- **Problem to work on**: Please show every line in the entries below that includes the word "settings".

- **Data for review**:
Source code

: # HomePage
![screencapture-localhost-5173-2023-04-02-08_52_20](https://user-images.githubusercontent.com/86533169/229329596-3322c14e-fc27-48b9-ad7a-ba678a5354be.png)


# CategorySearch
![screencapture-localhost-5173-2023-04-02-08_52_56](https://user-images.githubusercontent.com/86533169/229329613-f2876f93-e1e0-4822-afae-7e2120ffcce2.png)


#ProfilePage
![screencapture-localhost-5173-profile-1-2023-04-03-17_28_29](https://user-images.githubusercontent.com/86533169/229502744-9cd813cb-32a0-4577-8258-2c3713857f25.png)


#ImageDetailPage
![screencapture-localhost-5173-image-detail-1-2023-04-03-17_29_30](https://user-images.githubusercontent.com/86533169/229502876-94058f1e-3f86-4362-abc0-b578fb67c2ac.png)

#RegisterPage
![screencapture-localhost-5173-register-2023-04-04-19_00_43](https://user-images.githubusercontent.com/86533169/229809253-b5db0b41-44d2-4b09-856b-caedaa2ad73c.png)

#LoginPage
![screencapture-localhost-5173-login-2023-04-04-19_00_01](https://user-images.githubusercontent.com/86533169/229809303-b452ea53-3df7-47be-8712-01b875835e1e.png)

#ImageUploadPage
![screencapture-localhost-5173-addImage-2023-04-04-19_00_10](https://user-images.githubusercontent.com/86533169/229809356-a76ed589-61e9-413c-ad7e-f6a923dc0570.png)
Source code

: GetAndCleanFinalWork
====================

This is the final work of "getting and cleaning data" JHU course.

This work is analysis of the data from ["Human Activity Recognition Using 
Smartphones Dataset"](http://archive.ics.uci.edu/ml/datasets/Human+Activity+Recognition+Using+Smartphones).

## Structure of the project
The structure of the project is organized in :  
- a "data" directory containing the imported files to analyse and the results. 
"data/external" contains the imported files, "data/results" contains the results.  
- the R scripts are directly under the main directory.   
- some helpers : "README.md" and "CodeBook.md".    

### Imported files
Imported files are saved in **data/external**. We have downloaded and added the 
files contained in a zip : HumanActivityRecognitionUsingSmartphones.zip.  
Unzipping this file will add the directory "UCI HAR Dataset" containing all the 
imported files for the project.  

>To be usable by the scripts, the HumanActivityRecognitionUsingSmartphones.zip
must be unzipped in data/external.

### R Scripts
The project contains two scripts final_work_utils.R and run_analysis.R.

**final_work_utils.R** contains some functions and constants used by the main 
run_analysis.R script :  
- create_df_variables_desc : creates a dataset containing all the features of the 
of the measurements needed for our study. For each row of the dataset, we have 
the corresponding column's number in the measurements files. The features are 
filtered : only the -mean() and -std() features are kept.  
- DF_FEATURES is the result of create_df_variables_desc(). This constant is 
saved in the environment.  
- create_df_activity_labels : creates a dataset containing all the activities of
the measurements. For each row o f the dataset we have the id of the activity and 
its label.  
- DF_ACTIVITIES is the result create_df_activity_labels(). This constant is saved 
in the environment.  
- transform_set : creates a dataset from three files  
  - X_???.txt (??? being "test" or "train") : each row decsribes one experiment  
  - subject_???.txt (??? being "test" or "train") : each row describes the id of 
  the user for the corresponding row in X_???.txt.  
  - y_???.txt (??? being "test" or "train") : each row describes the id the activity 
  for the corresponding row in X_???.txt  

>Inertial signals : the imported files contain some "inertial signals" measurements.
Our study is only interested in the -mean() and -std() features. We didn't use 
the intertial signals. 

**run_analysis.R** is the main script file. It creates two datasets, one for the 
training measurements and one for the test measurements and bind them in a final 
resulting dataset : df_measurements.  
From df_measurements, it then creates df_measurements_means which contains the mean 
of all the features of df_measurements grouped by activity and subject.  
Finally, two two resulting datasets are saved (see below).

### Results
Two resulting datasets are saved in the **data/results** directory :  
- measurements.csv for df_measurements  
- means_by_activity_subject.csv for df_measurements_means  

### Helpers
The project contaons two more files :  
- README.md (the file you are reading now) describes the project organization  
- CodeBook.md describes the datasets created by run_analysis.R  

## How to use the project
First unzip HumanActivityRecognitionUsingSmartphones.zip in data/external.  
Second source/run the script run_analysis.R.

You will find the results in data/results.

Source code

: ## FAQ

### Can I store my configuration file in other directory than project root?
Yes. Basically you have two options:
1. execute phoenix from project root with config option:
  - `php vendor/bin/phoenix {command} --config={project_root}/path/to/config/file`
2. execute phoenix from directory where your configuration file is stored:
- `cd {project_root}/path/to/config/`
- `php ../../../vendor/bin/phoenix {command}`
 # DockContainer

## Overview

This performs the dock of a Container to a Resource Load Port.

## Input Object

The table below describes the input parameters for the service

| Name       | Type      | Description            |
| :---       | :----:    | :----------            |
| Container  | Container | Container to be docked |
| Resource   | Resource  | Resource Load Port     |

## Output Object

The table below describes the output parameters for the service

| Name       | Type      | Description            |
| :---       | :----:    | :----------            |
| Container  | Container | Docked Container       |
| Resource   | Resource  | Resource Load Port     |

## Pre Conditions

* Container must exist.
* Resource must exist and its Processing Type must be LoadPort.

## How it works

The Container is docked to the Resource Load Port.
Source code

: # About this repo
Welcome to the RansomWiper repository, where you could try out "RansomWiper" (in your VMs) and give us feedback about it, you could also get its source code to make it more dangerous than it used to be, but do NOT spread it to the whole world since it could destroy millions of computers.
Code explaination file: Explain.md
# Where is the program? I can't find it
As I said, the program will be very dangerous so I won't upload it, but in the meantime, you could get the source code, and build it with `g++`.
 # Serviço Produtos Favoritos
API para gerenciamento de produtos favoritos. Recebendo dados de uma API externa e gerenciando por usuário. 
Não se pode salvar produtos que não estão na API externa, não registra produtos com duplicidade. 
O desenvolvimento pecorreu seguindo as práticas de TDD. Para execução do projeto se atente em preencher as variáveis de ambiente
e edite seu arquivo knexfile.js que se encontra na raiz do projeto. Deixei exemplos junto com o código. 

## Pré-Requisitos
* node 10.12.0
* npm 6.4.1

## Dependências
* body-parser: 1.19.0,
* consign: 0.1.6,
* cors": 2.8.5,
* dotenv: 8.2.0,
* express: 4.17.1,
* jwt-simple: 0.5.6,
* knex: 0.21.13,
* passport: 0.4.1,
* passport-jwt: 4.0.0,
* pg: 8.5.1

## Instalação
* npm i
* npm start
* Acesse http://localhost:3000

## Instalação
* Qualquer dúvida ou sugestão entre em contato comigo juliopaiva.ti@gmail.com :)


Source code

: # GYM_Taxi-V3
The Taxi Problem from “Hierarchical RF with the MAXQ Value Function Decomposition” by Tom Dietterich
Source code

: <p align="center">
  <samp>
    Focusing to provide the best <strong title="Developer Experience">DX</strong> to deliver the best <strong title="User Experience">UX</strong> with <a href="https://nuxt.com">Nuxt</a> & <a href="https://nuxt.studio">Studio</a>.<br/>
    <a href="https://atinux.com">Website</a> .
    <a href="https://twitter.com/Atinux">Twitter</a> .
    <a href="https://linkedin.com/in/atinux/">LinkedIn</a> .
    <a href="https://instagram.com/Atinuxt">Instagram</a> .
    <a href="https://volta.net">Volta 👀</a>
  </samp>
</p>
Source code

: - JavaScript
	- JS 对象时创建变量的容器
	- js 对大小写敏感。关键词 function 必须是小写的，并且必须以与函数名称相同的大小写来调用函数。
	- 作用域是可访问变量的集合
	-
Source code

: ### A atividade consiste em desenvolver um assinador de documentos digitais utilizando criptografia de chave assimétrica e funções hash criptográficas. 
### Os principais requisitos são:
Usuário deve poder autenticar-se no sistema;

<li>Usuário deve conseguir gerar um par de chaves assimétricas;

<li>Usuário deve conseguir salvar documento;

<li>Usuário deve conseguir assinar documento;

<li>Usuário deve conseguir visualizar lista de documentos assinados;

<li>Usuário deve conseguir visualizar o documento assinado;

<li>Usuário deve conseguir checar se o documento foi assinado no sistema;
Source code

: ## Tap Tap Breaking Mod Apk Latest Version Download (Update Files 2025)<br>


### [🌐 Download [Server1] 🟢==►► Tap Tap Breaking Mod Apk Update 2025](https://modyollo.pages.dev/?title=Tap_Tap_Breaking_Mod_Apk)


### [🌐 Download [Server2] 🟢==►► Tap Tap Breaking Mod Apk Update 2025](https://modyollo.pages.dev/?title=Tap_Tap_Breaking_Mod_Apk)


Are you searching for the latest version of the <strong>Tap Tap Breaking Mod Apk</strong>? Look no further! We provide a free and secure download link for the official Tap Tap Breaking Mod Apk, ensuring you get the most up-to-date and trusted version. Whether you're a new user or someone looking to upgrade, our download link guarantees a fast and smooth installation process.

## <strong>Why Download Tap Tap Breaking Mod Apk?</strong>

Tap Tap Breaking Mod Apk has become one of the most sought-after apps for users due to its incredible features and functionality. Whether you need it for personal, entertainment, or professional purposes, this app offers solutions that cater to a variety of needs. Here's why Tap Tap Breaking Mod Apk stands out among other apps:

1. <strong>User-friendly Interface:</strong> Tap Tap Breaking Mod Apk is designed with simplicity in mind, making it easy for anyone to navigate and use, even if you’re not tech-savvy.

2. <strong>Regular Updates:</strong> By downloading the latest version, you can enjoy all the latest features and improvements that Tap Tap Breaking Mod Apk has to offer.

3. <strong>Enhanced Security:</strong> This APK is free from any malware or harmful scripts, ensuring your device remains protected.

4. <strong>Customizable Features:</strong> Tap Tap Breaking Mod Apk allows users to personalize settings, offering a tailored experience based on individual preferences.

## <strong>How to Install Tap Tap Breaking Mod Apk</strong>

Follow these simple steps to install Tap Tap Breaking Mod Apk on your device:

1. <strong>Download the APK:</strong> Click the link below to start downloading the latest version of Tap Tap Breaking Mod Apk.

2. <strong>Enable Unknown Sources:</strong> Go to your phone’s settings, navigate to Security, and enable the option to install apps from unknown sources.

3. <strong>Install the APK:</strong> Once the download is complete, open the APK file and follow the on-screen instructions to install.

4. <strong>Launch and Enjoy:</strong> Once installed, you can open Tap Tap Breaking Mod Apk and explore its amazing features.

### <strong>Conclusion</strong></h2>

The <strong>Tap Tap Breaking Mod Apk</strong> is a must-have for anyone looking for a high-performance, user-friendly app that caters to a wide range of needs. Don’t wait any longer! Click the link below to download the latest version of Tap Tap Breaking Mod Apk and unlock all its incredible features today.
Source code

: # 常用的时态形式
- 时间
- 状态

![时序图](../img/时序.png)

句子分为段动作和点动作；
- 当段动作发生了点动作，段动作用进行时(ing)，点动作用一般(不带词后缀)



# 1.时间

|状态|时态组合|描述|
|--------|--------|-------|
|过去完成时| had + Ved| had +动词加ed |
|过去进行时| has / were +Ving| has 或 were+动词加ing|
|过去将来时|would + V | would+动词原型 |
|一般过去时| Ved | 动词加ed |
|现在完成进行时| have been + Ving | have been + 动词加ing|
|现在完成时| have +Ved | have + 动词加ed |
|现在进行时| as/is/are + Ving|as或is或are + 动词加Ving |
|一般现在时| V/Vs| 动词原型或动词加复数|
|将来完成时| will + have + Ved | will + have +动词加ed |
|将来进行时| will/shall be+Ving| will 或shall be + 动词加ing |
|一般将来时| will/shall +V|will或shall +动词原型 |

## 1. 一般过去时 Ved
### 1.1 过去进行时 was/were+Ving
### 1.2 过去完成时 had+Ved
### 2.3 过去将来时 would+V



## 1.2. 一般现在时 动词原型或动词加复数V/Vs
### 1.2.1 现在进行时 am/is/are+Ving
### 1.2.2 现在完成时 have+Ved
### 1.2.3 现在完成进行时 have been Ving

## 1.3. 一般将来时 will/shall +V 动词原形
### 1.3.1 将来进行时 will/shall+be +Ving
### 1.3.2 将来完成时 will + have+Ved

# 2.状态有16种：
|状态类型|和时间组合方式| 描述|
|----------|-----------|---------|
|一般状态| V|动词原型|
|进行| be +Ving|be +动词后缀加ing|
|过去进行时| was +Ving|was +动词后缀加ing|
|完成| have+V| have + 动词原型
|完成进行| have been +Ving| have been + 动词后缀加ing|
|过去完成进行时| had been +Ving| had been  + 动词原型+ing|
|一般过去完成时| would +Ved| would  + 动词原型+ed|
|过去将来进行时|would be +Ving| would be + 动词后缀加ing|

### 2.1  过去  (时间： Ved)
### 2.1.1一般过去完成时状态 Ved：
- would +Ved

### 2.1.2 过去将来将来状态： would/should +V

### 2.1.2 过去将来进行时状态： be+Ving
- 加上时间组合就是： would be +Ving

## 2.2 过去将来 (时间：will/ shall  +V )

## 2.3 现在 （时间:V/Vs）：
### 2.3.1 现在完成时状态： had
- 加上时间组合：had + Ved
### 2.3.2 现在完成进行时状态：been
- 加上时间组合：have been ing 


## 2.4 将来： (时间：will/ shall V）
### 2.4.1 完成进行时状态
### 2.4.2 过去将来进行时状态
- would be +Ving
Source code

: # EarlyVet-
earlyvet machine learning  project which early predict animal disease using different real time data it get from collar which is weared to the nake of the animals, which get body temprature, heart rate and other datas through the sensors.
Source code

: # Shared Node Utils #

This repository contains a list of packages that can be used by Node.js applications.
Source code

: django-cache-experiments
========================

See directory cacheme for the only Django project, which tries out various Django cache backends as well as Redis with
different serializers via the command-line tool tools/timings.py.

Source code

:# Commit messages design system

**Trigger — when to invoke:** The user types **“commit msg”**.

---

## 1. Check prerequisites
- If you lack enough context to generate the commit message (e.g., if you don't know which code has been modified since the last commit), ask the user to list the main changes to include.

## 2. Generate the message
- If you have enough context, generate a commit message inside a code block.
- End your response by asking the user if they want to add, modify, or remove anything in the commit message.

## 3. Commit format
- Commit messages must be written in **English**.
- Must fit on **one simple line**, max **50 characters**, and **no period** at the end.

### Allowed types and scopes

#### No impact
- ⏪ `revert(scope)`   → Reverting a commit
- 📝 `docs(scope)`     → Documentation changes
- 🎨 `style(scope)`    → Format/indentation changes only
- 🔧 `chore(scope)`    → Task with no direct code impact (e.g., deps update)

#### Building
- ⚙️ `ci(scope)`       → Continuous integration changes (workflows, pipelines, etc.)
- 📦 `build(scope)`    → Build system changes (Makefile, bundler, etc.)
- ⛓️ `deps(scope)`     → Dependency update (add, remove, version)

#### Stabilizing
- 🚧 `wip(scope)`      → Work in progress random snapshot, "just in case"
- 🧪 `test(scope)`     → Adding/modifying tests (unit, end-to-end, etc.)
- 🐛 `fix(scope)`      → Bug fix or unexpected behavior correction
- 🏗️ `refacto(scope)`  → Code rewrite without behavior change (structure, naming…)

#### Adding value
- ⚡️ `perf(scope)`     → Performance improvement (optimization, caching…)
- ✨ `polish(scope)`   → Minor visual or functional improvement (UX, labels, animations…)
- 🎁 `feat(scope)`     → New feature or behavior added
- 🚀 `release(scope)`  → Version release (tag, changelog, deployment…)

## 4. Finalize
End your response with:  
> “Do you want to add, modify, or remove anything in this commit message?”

- **Answer section**:
4. <strong>Customizable Features:</strong> Tap Tap Breaking Mod Apk allows users to personalize settings, offering a tailored experience based on individual preferences.
2. <strong>Enable Unknown Sources:</strong> Go to your phone’s settings, navigate to Security, and enable the option to install apps from unknown sources.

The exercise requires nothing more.